Donc, c'est un lieu de rassemblement qui est fort occupé de façon annuelle. Et pour faciliter la gestion, le soutien financier également, ce projet-là était un must pour la perpétuité et surtout avoir un autre siècle d'activités qui vont être communs au Haut-Saint-Laurent.

Donc, c'est avec un plaisir que le projet de loi a été bien reçu également par plusieurs de mes collègues. Je tiens à les remercier, parce que ça a une importance pour notre communauté, pour le développement et surtout la perpétuité des infrastructures qu'on retrouve dans le Haut-Saint-Laurent et plus particulièrement dans la municipalité d'Ormstown. Merci beaucoup. And thank you very much for everyone to support and present this project for the future of the Ormstown fair and all the buildings they have around. Merci beaucoup, M. le Président.

Le Vice-Président (M. Ouimet) : Alors, merci à vous, M. le député d'Huntingdon, pour cette intervention.
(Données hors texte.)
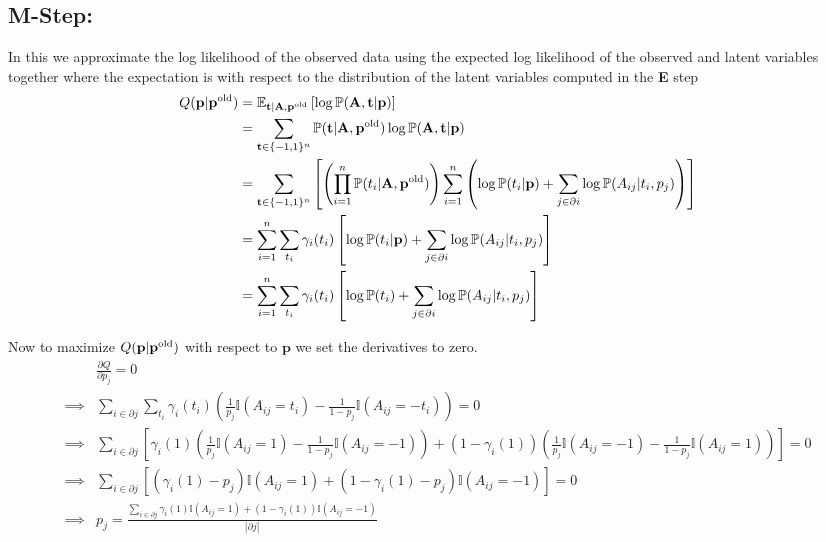 \documentclass[12pt,onecolumn,letterpaper]{article}
\begin{document}
\subsection*{M-Step:}
In this we approximate the log likelihood of the observed data using the expected log likelihood of the observed and latent variables together where the expectation is with respect to the distribution of the latent variables computed in the \textbf{E} step
\begin{align*}
Q(\textbf{p}|\textbf{p}^{{\rm old}}) &= 
\mathbb{E}_{
\textbf{t}|\textbf{A},\textbf{p}^{{\rm old}}
}
\left[
\log{
\mathbb{P}(\textbf{A},\textbf{t}|\textbf{p})
}
\right] \\
&=
\sum_{\textbf{t}\in \{-1,1\}^n} 
\mathbb{P}(\textbf{t}|\textbf{A},\textbf{p}^{{\rm old}})
\log{
\mathbb{P}(\textbf{A},\textbf{t}|\textbf{p})
} \\
&= 
\sum_{\textbf{t}\in \{-1,1\}^n}
\left[
\left(
\prod_{i=1}^{n} \mathbb{P}(t_i|\textbf{A},\textbf{p}^{{\rm old}})
\right)
\sum_{i=1}^{n}
\left(
\log{\mathbb{P}(t_i|\textbf{p})} +
\sum_{j\in \partial i} 
\log \mathbb{P}(A_{ij}|t_i,p_j) 
\right)
\right] \\
&=
\sum_{i=1}^{n}
\sum_{t_i} \gamma_i(t_i) 
\left[
\log{\mathbb{P}(t_i|\textbf{p})} +
\sum_{j\in \partial i} 
\log \mathbb{P}(A_{ij}|t_i,p_j) 
\right] \\
&=
\sum_{i=1}^{n}
\sum_{t_i} \gamma_i(t_i) 
\left[
\log{\mathbb{P}(t_i)} +
\sum_{j\in \partial i} 
\log \mathbb{P}(A_{ij}|t_i,p_j) 
\right]
\end{align*}

\noindent
Now to maximize $Q(\textbf{p}|\textbf{p}^{{\rm old}})$ with respect to $\textbf{p}$ we set the derivatives to zero.
\begin{align*}
& \frac{\partial{Q}}{\partial{p_j}} = 0 \\
\implies &
\sum_{i\in \partial j} 
\sum_{t_i} \gamma_i(t_i)
\left(
\frac{1}{p_j}\mathbb{I}(A_{ij}=t_i) -
\frac{1}{1-p_j}\mathbb{I}(A_{ij}=-t_i)
\right) 
= 0 \\
\implies &
\sum_{i\in \partial j} 
\left[
\gamma_i(1)
\left(
\frac{1}{p_j}\mathbb{I}(A_{ij}=1) -
\frac{1}{1-p_j}\mathbb{I}(A_{ij}=-1)
\right) +
\left(1-\gamma_i(1)\right)
\left(
\frac{1}{p_j}\mathbb{I}(A_{ij}=-1) -
\frac{1}{1-p_j}\mathbb{I}(A_{ij}=1)
\right) 
\right]
= 0 \\
\implies &
\sum_{i\in \partial j} 
\left[
\left(
\gamma_i(1)-p_j
\right) 
\mathbb{I}(A_{ij}=1) +
\left(
1-\gamma_i(1) - p_j
\right) 
\mathbb{I}(A_{ij}=-1)
\right] 
= 0 \\
\implies &
p_j = 
\frac{
\sum_{i\in \partial j} 
\gamma_i(1)
\mathbb{I}(A_{ij}=1) +
\left(
1-\gamma_i(1)
\right) 
\mathbb{I}(A_{ij}=-1)
}
{|\partial j|}
\end{align*}
\end{document}
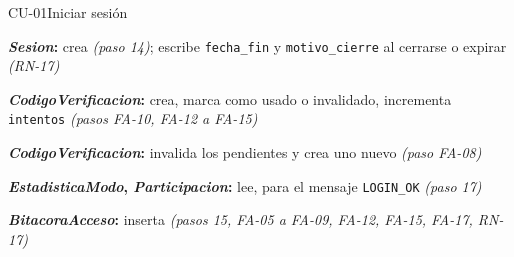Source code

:\begin{fichacu}{CU-01}{Iniciar sesión}
{\begin{cudatos}
      \item \textbf{\textit{Sesion}:} crea \textit{(paso 14)}; escribe \texttt{fecha\_\allowbreak{}fin} y \texttt{motivo\_\allowbreak{}cierre} al cerrarse o expirar \textit{(\mbox{RN-17})}
      \item \textbf{\textit{CodigoVerificacion}:} crea, marca como usado o invalidado, incrementa \texttt{intentos} \textit{(pasos \mbox{FA-10}, \mbox{FA-12} a \mbox{FA-15})}
      \item \textbf{\textit{CodigoVerificacion}:} invalida los pendientes y crea uno nuevo \textit{(paso \mbox{FA-08})}
      \item \textbf{\textit{EstadisticaModo}, \textit{Participacion}:} lee, para el mensaje \texttt{LOGIN\_\allowbreak{}OK} \textit{(paso 17)}
      \item \textbf{\textit{BitacoraAcceso}:} inserta \textit{(pasos 15, \mbox{FA-05} a \mbox{FA-09}, \mbox{FA-12}, \mbox{FA-15}, \mbox{FA-17}, \mbox{RN-17})}
    \end{cudatos}} \\ \hline
\end{fichacu}
\clearpage
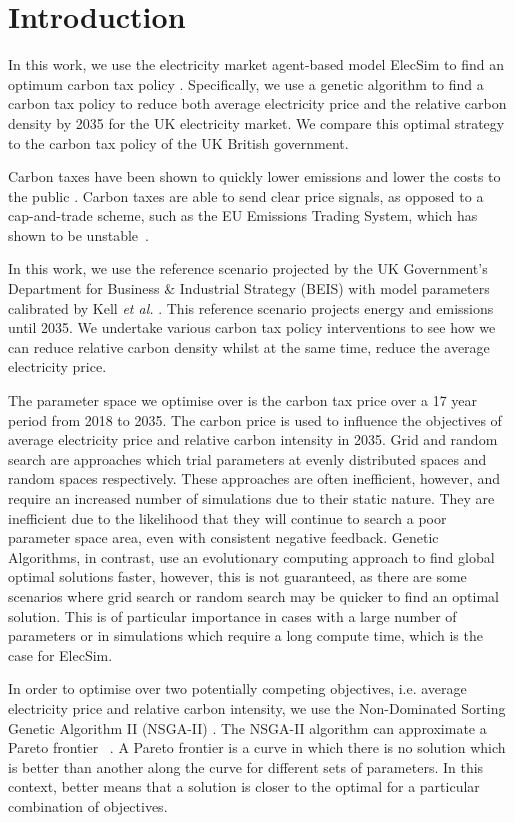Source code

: \section{Introduction}
\label{carbonoptim:sec:intro}


In this work, we use the electricity market agent-based model ElecSim to find an optimum carbon tax policy \cite{Kell}. Specifically, we use a genetic algorithm to find a carbon tax policy to reduce both average electricity price and the relative carbon density by 2035 for the UK electricity market. We compare this optimal strategy to the carbon tax policy of the UK British government.

Carbon taxes have been shown to quickly lower emissions and lower the costs to the public \cite{Wittneben2009}. Carbon taxes are able to send clear price signals, as opposed to a cap-and-trade scheme, such as the EU Emissions Trading System, which has shown to be unstable~\cite{Wittneben2009}.

In this work, we use the reference scenario projected by the UK Government's Department for Business \& Industrial Strategy (BEIS) with model parameters calibrated by Kell \textit{et al.} \cite{DBEIS2019,Kell2020}. This reference scenario projects energy and emissions until 2035. We undertake various carbon tax policy interventions to see how we can reduce relative carbon density whilst at the same time, reduce the average electricity price.


The parameter space we optimise over is the carbon tax price over a 17 year period from 2018 to 2035. The carbon price is used to influence the objectives of average electricity price and relative carbon intensity in 2035. Grid and random search are approaches which trial parameters at evenly distributed spaces and random spaces respectively. These approaches are often inefficient, however, and require an increased number of simulations due to their static nature. They are inefficient due to the likelihood that they will continue to search a poor parameter space area, even with consistent negative feedback. Genetic Algorithms, in contrast, use an evolutionary computing approach to find global optimal solutions faster, however, this is not guaranteed, as there are some scenarios where grid search or random search may be quicker to find an optimal solution. This is of particular importance in cases with a large number of parameters or in simulations which require a long compute time, which is the case for ElecSim.

In order to optimise over two potentially competing objectives, i.e. average electricity price and relative carbon intensity, we use the Non-Dominated Sorting Genetic Algorithm II (NSGA-II) \cite{Valkanas2014}. The NSGA-II algorithm can approximate a Pareto frontier ~\cite{Pareto1927, Stadler1979}. A Pareto frontier is a curve in which there is no solution which is better than another along the curve for different sets of parameters. In this context, better means that a solution is closer to the optimal for a particular combination of objectives.

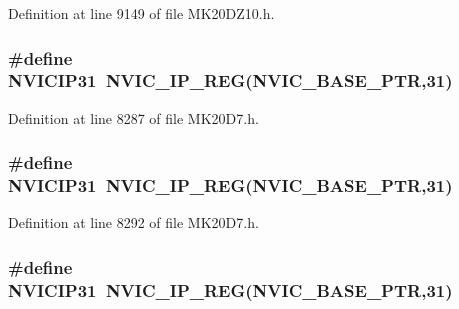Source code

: Definition at line 9149 of file M\+K20\+D\+Z10.\+h.

\subsubsection[{\texorpdfstring{N\+V\+I\+C\+I\+P31}{NVICIP31}}]{\setlength{\rightskip}{0pt plus 5cm}\#define N\+V\+I\+C\+I\+P31~{\bf N\+V\+I\+C\+\_\+\+I\+P\+\_\+\+R\+EG}({\bf N\+V\+I\+C\+\_\+\+B\+A\+S\+E\+\_\+\+P\+TR},31)}\hypertarget{group___n_v_i_c___register___accessor___macros_ga967eba1d57cc2840334d1ee19cf97795}{}\label{group___n_v_i_c___register___accessor___macros_ga967eba1d57cc2840334d1ee19cf97795}


Definition at line 8287 of file M\+K20\+D7.\+h.

\subsubsection[{\texorpdfstring{N\+V\+I\+C\+I\+P31}{NVICIP31}}]{\setlength{\rightskip}{0pt plus 5cm}\#define N\+V\+I\+C\+I\+P31~{\bf N\+V\+I\+C\+\_\+\+I\+P\+\_\+\+R\+EG}({\bf N\+V\+I\+C\+\_\+\+B\+A\+S\+E\+\_\+\+P\+TR},31)}\hypertarget{group___n_v_i_c___register___accessor___macros_ga967eba1d57cc2840334d1ee19cf97795}{}\label{group___n_v_i_c___register___accessor___macros_ga967eba1d57cc2840334d1ee19cf97795}


Definition at line 8292 of file M\+K20\+D7.\+h.

\subsubsection[{\texorpdfstring{N\+V\+I\+C\+I\+P31}{NVICIP31}}]{\setlength{\rightskip}{0pt plus 5cm}\#define N\+V\+I\+C\+I\+P31~{\bf N\+V\+I\+C\+\_\+\+I\+P\+\_\+\+R\+EG}({\bf N\+V\+I\+C\+\_\+\+B\+A\+S\+E\+\_\+\+P\+TR},31)}\hypertarget{group___n_v_i_c___register___accessor___macros_ga967eba1d57cc2840334d1ee19cf97795}{}\label{group___n_v_i_c___register___accessor___macros_ga967eba1d57cc2840334d1ee19cf97795}


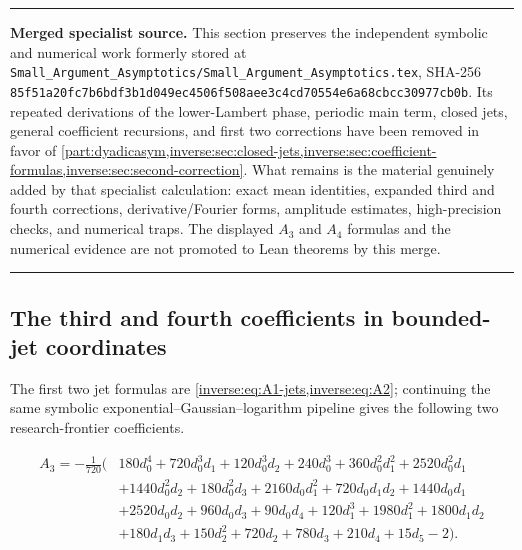 \documentclass[11pt,oneside]{article}
\theoremstyle{definition}
\theoremstyle{remark}
\newenvironment{boxedremark}{%
  \par\smallskip\noindent\begin{center}\begin{minipage}{0.94\textwidth}%
  \color{black}\hrule\vspace{0.6em}\small
}{%
  \vspace{0.6em}\hrule\end{minipage}\end{center}\smallskip
}
\begin{document}
\begin{boxedremark}
\textbf{Merged specialist source.}
This section preserves the independent symbolic and numerical work formerly stored at
\nolinkurl{Small_Argument_Asymptotics/Small_Argument_Asymptotics.tex}, SHA-256
\nolinkurl{85f51a20fc7b6bdf3b1d049ec4506f508aee3c4cd70554e6a68cbcc30977cb0b}.
Its repeated derivations of the lower-Lambert phase, periodic main term, closed jets,
general coefficient recursions, and first two corrections have been removed in favor of
\cref{part:dyadicasym,inverse:sec:closed-jets,inverse:sec:coefficient-formulas,inverse:sec:second-correction}.
What remains is the material genuinely added by that specialist calculation: exact mean
identities, expanded third and fourth corrections, derivative/Fourier forms, amplitude
estimates, high-precision checks, and numerical traps.  The displayed \(A_3\) and \(A_4\) formulas and
the numerical evidence are not promoted to Lean theorems by this merge.
\end{boxedremark}

\subsection{The third and fourth coefficients in bounded-jet coordinates}
The first two jet formulas are \cref{inverse:eq:A1-jets,inverse:eq:A2}; continuing the same
symbolic exponential--Gaussian--logarithm pipeline gives the following two research-frontier
coefficients.

\begin{equation}\label{smallarg:eq:A3jets}
\begin{aligned}
  A_3=-\frac{1}{720}\bigl(&180d_0^4+720d_0^3d_1+120d_0^3d_2+240d_0^3
    +360d_0^2d_1^2+2520d_0^2d_1\\
   &+1440d_0^2d_2+180d_0^2d_3+2160d_0d_1^2+720d_0d_1d_2+1440d_0d_1\\
   &+2520d_0d_2+960d_0d_3+90d_0d_4+120d_1^3+1980d_1^2+1800d_1d_2\\
   &+180d_1d_3+150d_2^2+720d_2+780d_3+210d_4+15d_5-2\bigr).
\end{aligned}
\end{equation}
\end{document}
M. le député de Beauce-Nord, je vous cède la parole.

M. André Spénard

M. Spénard : Merci, M. le Président. Alors, ce fut, hier, en commission parlementaire, la Commission des finances publiques, pratiquement un joyeux événement de recevoir trois messieurs d'un certain âge, William Blair, Alex McCaig et Carl Rember, venir nous déposer le projet de loi n° 223, demandant une société à capital action à but lucratif de devenir une société à but non lucratif, c'est-à-dire la Livestock Breeders Association. Alors, je pense qu'on a regardé ça. Évidemment, ils nous ont soumis le «general bylaws», c'est-à-dire ils nous ont soumis le membership, la réglementation de ce qu'ils voulaient, mais ce ne sont pas les lettres patentes. Je pense qu'à l'intérieur du ministère des Finances les lettres patentes qui vont y être émises vont devoir respecter en tout point de vue un organisme à but non lucratif.

On a eu des conversations intéressantes. Et, écoutez, ça a été constitué en corporation, comme le disait le confrère de Rousseau, le 20 octobre 1910. Alors, ça fait au-dessus de 100 ans. Et, au début, les actions valaient 10 $ chacune. Il y en a pour maintenant 3 952 en circulation. Et les actions valent 48,21 $ chacune maintenant. Alors, c'est tout ça qui va se transporter dans une compagnie à but non lucratif qui va continuer, comme mon confrère le député d'Huntingdon le disait, à faire participer la population à des activités de loisir, des activités sociales, surtout des expositions que l'on veut agricoles, comme dans ma Beauce, l'exposition de Saint-Isidore qui est une grosse exposition agricole, de machinerie, de bétail, un concours de vaches, un peu comme à La Pocatière, un peu comme un peu partout dans chaque région du Québec où l'agriculture prend une importance certaine. Alors, le Livestock Breeders Association va pouvoir continuer à faire ses expositions et à intéresser la population au bétail comme tel. Quand on parle de bétail, ça peut partir du lapin, aller jusqu'au boeuf, ou au cheval, ou tout un éventail d'élevage qui peut survenir au Québec, l'élevage de cailles, de poules, etc.

Alors, longue vie à cette future société à but non lucratif, et félicitations à M. Blair, McCaig et M. Rember! Merci, M. le Président.

• (17 h 10) •

Le Vice-Président (M. Ouimet) : Alors, merci à vous, M. le député de Beauce-Nord pour cette intervention. Y a-t-il d'autres intervenants?

Mise aux voix

Sinon, le projet de loi n° 223, Loi concernant la continuation de Sous les Auspices de l'association des éleveurs de bétail du district de Beauharnois inc., est-il adopté?

Des voix : Adopté.

Le Vice-Président (M. Ouimet) : Adopté. Pour la suite des choses, M. le leader adjoint du gouvernement.

Ajournement

M. Tanguay : M. le Président, je fais motion pour ajourner nos travaux au jeudi 1er juin 2017, à 9 h 40.

Le Vice-Président (M. Ouimet) : Très bien. Alors, cette motion est-elle adoptée?

Des voix : Adopté.

Le Vice-Président (M. Ouimet) : Adopté. En conséquence, nous ajournons nos travaux à demain, 9 h 40. Merci. Bonne fin de journée.